Menurut seksolog Zoya Amirin, pemerintah salah kaprah jika memasukkan BDSM ke dalam Undang-Undang. Sebab, kaum BDSM berbeda dengan pelaku kekerasan seksual atau kekerasan dalam rumah tangga (KDRT).

Di dalam aktivitas seksualnya, kaum BDSM memiliki persetujuan dengan pasangannya. Mereka juga memiliki aturan untuk tidak melakukan hal yang mengancam nyawa pasangan.

"Biasanya BDSM ini tidak memaksa, karena BDSM bukan pemerkosa. Bukan orang yang biasanya akan kekeuh akan menyakiti karena terangsang. Tidak seperti itu," kata Zoya saat dihubungi Indozone, Kamis (20/2/2020).
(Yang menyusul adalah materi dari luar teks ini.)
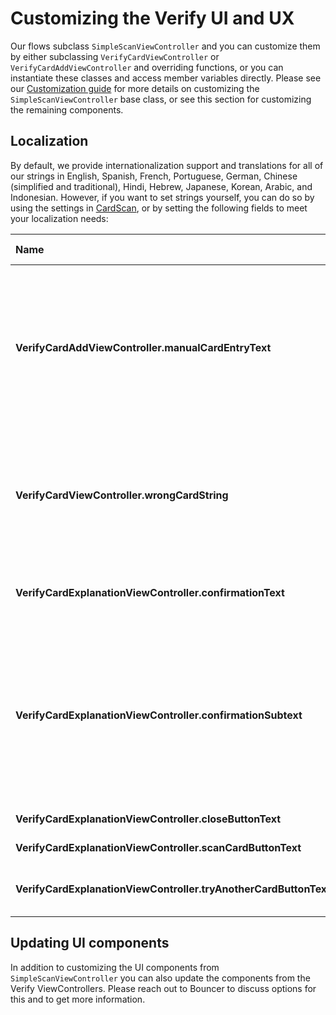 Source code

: # Customizing the Verify UI and UX

Our flows subclass `SimpleScanViewController` and you can customize them by either subclassing `VerifyCardViewController` or `VerifyCardAddViewController` and overriding functions, or you can instantiate these classes and access member variables directly. Please see our [Customization guide](../../card-scan/ios-integration-guide/ios-customization-guide.md) for more details on customizing the `SimpleScanViewController` base class, or see this section for customizing the remaining components.

## Localization

By default, we provide internationalization support and translations for all of our strings in English, Spanish, French, Portuguese, German, Chinese \(simplified and traditional\), Hindi, Hebrew, Japanese, Korean, Arabic, and Indonesian. However, if you want to set strings yourself, you can do so by using the settings in [CardScan](../../card-scan/ios-integration-guide/ios-customization-guide.md#localization), or by setting the following fields to meet your localization needs:

| Name | Description | Default Value |
| :--- | :--- | :--- |
| **VerifyCardAddViewController.manualCardEntryText** | Button displayed at the bottom of the scan window for users to enter their details manually instead of by scanning. | Enter details manually |
| **VerifyCardViewController.wrongCardString** | Instructions displayed when a card is scanned that does not match the required card. | Card doesn't match |
| **VerifyCardExplanationViewController.confirmationText** | Title text of the explanation view controller | We need you to confirm this card |
| **VerifyCardExplanationViewController.confirmationSubtext** | Subtitle text of the explanation view controller | Get your card ready so you can scan it with your phone. This helps us keep your account secure. |
| **VerifyCardExplanationViewController.closeButtonText** | Close button text | Close |
| **VerifyCardExplanationViewController.scanCardButtonText** | Scan button text | Scan my card |
| **VerifyCardExplanationViewController.tryAnotherCardButtonText** | Pay another way button text | Try to pay another way |

## Updating UI components

In addition to customizing the UI components from `SimpleScanViewController` you can also update the components from the Verify ViewControllers. Please reach out to Bouncer to discuss options for this and to get more information.

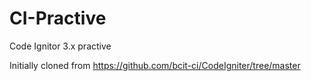 # CI-Practive
Code Ignitor 3.x practive

Initially cloned from https://github.com/bcit-ci/CodeIgniter/tree/master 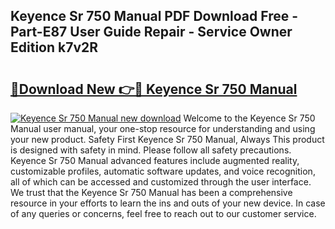 ## Keyence Sr 750 Manual PDF Download Free - Part-E87 User Guide Repair - Service Owner Edition k7v2R

# <h2><a href="http://bc1679.oget.top/?id=Keyence+Sr+750+Manual">🔗Download New 👉🔴 Keyence Sr 750 Manual</a></h2>

[![Keyence Sr 750 Manual new download](https://i.imgur.com/5g1atiW.png)](http://bc1679.oget.top/?id=Keyence+Sr+750+Manual)
Welcome to the Keyence Sr 750 Manual user manual, your one-stop resource for understanding and using your new product. Safety First Keyence Sr 750 Manual, Always This product is designed with safety in mind. Please follow all safety precautions. Keyence Sr 750 Manual advanced features include augmented reality, customizable profiles, automatic software updates, and voice recognition, all of which can be accessed and customized through the user interface. We trust that the Keyence Sr 750 Manual has been a comprehensive resource in your efforts to learn the ins and outs of your new device. In case of any queries or concerns, feel free to reach out to our customer service.
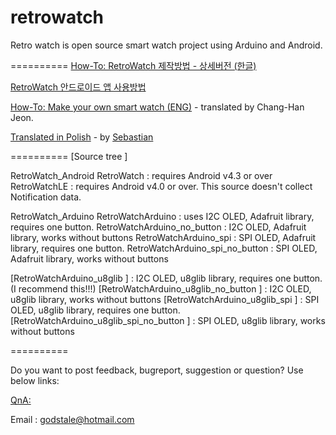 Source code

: retrowatch
==========

Retro watch is open source smart watch project using Arduino and Android.

==========
[How-To: RetroWatch 제작방법 - 상세버전 (한글)](http://www.hardcopyworld.com/ngine/aduino/index.php/archives/376)

[RetroWatch 안드로이드 앱 사용방법](http://www.hardcopyworld.com/ngine/android/index.php/archives/192)


[How-To: Make your own smart watch (ENG)](http://www.hardcopyworld.com/ngine/aduino/index.php/archives/670) - translated by Chang-Han Jeon.

[Translated in Polish](http://akademia.nettigo.pl/smartwatch/index.html) - by [Sebastian](http://akademia.nettigo.pl/)

==========
[Source tree ]

RetroWatch_Android
  RetroWatch : requires Android v4.3 or over
  RetroWatchLE : requires Android v4.0 or over. This source doesn't collect Notification data.

RetroWatch_Arduino
  RetroWatchArduino : uses I2C OLED, Adafruit library, requires one button.
  RetroWatchArduino_no_button : I2C OLED, Adafruit library, works without buttons
  RetroWatchArduino_spi : SPI OLED, Adafruit library, requires one button.
  RetroWatchArduino_spi_no_button : SPI OLED, Adafruit library, works without buttons
  
  [RetroWatchArduino_u8glib ]	: I2C OLED, u8glib library, requires one button. (I recommend this!!!)
  [RetroWatchArduino_u8glib_no_button ] : I2C OLED, u8glib library, works without buttons
  [RetroWatchArduino_u8glib_spi ] : SPI OLED, u8glib library, requires one button.
  [RetroWatchArduino_u8glib_spi_no_button ] : SPI OLED, u8glib library, works without buttons

==========

Do you want to post feedback, bugreport, suggestion or question? Use below links:

[QnA: ](http://www.hardcopyworld.com/gnuboard5/bbs/board.php?bo_table=qna)

Email : godstale@hotmail.com


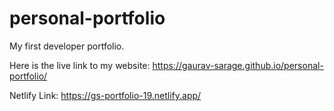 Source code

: # personal-portfolio
My first developer portfolio.

Here is the live link to my website: https://gaurav-sarage.github.io/personal-portfolio/

Netlify Link: https://gs-portfolio-19.netlify.app/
Kaum BDSM melakukan aktivitas seksual dengan kelompok yang sama. Si sadis, orang yang merasa terangsang saat menyakiti pasangan biasanya akan berhubungan dengan si masokis, orang yang merasa terangsang ketika disakiti.

"Mereka akan mengajari kelompok BDSM ini sehingga mereka akan menemukan partner yang lebih obedience atau menurut bagi dia. Sadism akan mencari kaum masokism biasanya," jelas Zoya Amirin.

Tapi kaum BDSM tidak melakukan kekerasan seperti pelaku pemerkosaan. Menurut Zoya, hal ini tidak bisa disamakan.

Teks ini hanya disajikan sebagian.